Hi, We are using mongo source connector in our environment. Some of our data are complex. Example: Document having an array say for example students which have 100k-150K ids and the source connectors when it processes multiple documents in a short time frame gets out of memory error. We were able to reproduce the error by following the steps below.
- I have a document with slightly greater size (>8MB) and in the document i have an array say for example studentids which has 100k-150K ids . “studentids” : [NumberLong(“906019125703444”),NumberLong(“326026735808036”), …] etc
- In connector configuration I have “change.stream.full.document”: “updateLookup” since we need full document for every update
- I have a small utility which updates the document in a loop for around 1000 times.
- The above exercise results in an OOM exception which is attached. Even though the error happens at com.mongodb.kafka.connect.source.MongoSourceTask.poll(MongoSourceTask.java:192) we have a hunch the issue is manifested and the issue is with how connector/mongo internals handles this type of data especially huge arrays.

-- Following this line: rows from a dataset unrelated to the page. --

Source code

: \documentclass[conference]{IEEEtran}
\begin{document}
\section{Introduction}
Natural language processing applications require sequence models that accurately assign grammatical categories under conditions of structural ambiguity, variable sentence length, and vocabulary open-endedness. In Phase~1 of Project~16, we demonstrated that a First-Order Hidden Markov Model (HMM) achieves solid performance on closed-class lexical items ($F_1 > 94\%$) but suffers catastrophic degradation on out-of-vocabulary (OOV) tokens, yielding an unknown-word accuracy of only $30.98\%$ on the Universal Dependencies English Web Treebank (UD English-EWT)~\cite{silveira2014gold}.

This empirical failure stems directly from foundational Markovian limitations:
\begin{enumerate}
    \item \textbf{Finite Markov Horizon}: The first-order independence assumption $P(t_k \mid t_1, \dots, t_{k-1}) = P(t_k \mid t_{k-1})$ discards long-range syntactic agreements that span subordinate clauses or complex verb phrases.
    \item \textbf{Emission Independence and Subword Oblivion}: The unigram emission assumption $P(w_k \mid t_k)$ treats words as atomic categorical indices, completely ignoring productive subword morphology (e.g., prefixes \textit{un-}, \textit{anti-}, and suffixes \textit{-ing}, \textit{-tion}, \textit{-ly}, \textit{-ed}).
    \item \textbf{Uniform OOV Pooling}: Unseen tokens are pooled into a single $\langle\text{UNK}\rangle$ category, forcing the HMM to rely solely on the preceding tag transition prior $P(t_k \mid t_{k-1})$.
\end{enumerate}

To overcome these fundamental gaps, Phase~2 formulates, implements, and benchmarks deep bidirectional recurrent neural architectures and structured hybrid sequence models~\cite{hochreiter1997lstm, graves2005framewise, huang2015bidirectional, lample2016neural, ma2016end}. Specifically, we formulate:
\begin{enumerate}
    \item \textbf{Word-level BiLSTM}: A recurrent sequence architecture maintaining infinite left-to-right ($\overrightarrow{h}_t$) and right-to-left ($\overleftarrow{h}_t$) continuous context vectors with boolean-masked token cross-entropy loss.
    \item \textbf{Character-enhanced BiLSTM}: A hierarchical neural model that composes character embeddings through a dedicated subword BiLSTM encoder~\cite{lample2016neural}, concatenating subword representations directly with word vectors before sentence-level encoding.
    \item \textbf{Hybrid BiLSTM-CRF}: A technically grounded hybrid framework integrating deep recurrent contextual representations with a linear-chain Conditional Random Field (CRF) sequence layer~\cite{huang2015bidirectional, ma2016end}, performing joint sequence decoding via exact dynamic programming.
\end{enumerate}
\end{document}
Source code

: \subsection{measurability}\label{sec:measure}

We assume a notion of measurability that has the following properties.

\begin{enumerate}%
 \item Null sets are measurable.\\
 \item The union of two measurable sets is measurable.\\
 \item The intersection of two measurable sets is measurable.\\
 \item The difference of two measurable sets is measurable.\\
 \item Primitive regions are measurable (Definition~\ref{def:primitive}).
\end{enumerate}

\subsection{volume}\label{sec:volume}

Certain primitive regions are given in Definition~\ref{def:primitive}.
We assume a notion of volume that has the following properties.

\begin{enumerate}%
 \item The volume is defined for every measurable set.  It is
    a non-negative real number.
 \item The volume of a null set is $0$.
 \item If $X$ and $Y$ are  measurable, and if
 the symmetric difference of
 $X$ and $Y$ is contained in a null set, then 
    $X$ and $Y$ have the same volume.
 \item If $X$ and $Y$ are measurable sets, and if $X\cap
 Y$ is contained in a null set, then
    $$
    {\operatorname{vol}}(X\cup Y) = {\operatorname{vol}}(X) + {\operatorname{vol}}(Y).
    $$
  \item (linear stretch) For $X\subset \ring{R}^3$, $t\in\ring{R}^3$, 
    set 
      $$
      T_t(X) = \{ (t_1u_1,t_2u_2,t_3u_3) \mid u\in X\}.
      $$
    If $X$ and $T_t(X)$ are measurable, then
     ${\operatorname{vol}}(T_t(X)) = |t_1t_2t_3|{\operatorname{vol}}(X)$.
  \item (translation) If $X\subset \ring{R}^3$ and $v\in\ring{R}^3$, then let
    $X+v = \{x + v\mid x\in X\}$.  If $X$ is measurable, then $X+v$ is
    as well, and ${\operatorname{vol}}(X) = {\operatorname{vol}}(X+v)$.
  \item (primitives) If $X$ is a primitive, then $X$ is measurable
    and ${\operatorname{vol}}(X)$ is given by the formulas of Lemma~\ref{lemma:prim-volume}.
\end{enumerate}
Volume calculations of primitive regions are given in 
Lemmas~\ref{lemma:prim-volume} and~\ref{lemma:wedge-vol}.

This results in below error:
[2020-09-01 13:46:05,201] INFO WorkerSourceTask{id=mongo-source-1-0} Committing offsets (org.apache.kafka.connect.runtime.WorkerSourceTask)
[2020-09-01 13:46:05,201] INFO WorkerSourceTask{id=mongo-source-1-0} flushing 0 outstanding messages for offset commit (org.apache.kafka.connect.runtime.WorkerSourceTask)
[2020-09-01 13:46:05,201] DEBUG WorkerSourceTask{id=mongo-source-1-0} Finished offset commitOffsets successfully in 0 ms (org.apache.kafka.connect.runtime.WorkerSourceTask)
[2020-09-01 13:46:05,203] ERROR WorkerSourceTask{id=mongo-source-1-0} Task threw an uncaught and unrecoverable exception (org.apache.kafka.connect.runtime.WorkerTask)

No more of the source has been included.